_DESCRIPTION OF THE TASK:_
Needed from the entries below: every line that holds the word "branch".

_EXERCISE INPUT:_
****************************************

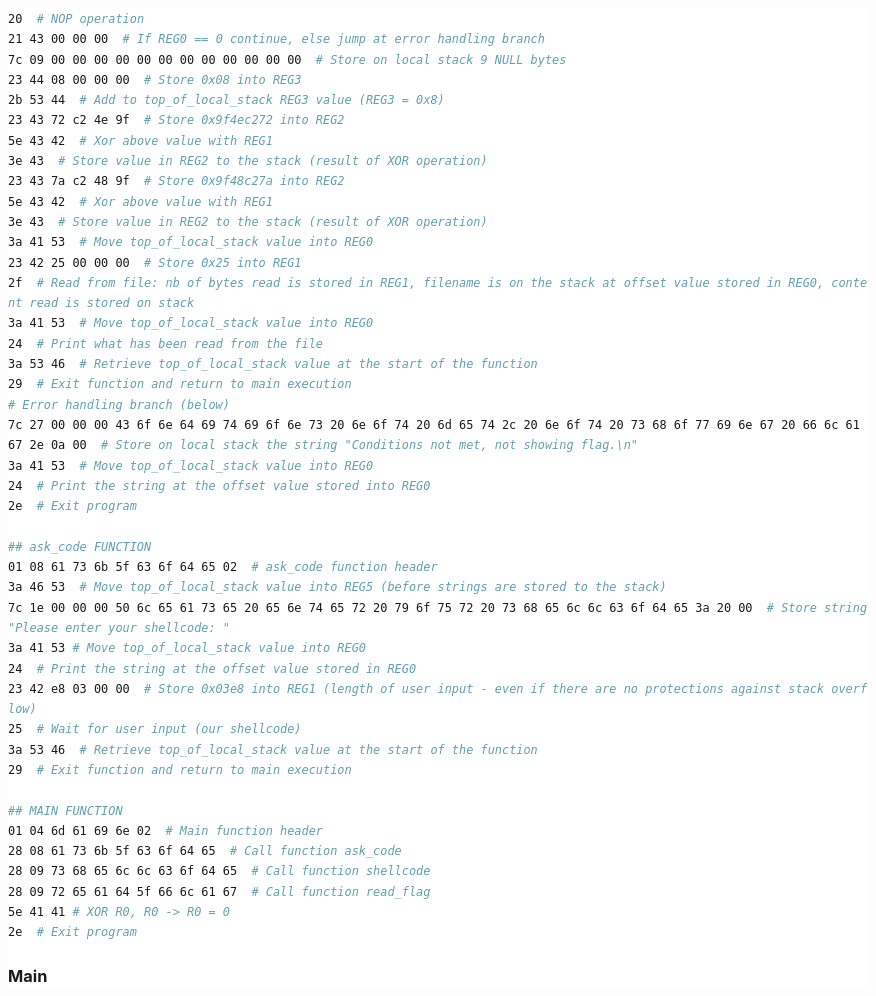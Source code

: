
 ```bash
20  # NOP operation
21 43 00 00 00  # If REG0 == 0 continue, else jump at error handling branch
7c 09 00 00 00 00 00 00 00 00 00 00 00 00  # Store on local stack 9 NULL bytes
23 44 08 00 00 00  # Store 0x08 into REG3
2b 53 44  # Add to top_of_local_stack REG3 value (REG3 = 0x8)
23 43 72 c2 4e 9f  # Store 0x9f4ec272 into REG2
5e 43 42  # Xor above value with REG1
3e 43  # Store value in REG2 to the stack (result of XOR operation)
23 43 7a c2 48 9f  # Store 0x9f48c27a into REG2
5e 43 42  # Xor above value with REG1
3e 43  # Store value in REG2 to the stack (result of XOR operation)
3a 41 53  # Move top_of_local_stack value into REG0
23 42 25 00 00 00  # Store 0x25 into REG1
2f  # Read from file: nb of bytes read is stored in REG1, filename is on the stack at offset value stored in REG0, content read is stored on stack
3a 41 53  # Move top_of_local_stack value into REG0
24  # Print what has been read from the file
3a 53 46  # Retrieve top_of_local_stack value at the start of the function
29  # Exit function and return to main execution
# Error handling branch (below)
7c 27 00 00 00 43 6f 6e 64 69 74 69 6f 6e 73 20 6e 6f 74 20 6d 65 74 2c 20 6e 6f 74 20 73 68 6f 77 69 6e 67 20 66 6c 61 67 2e 0a 00  # Store on local stack the string "Conditions not met, not showing flag.\n"
3a 41 53  # Move top_of_local_stack value into REG0
24  # Print the string at the offset value stored into REG0
2e  # Exit program

## ask_code FUNCTION
01 08 61 73 6b 5f 63 6f 64 65 02  # ask_code function header
3a 46 53  # Move top_of_local_stack value into REG5 (before strings are stored to the stack)
7c 1e 00 00 00 50 6c 65 61 73 65 20 65 6e 74 65 72 20 79 6f 75 72 20 73 68 65 6c 6c 63 6f 64 65 3a 20 00  # Store string "Please enter your shellcode: "
3a 41 53 # Move top_of_local_stack value into REG0
24  # Print the string at the offset value stored in REG0
23 42 e8 03 00 00  # Store 0x03e8 into REG1 (length of user input - even if there are no protections against stack overflow)
25  # Wait for user input (our shellcode)
3a 53 46  # Retrieve top_of_local_stack value at the start of the function
29  # Exit function and return to main execution

## MAIN FUNCTION
01 04 6d 61 69 6e 02  # Main function header
28 08 61 73 6b 5f 63 6f 64 65  # Call function ask_code
28 09 73 68 65 6c 6c 63 6f 64 65  # Call function shellcode
28 09 72 65 61 64 5f 66 6c 61 67  # Call function read_flag
5e 41 41 # XOR R0, R0 -> R0 = 0
2e  # Exit program
```

### Main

****************************************

_TASK RESULT:_
21 43 00 00 00  # If REG0 == 0 continue, else jump at error handling branch
# Error handling branch (below)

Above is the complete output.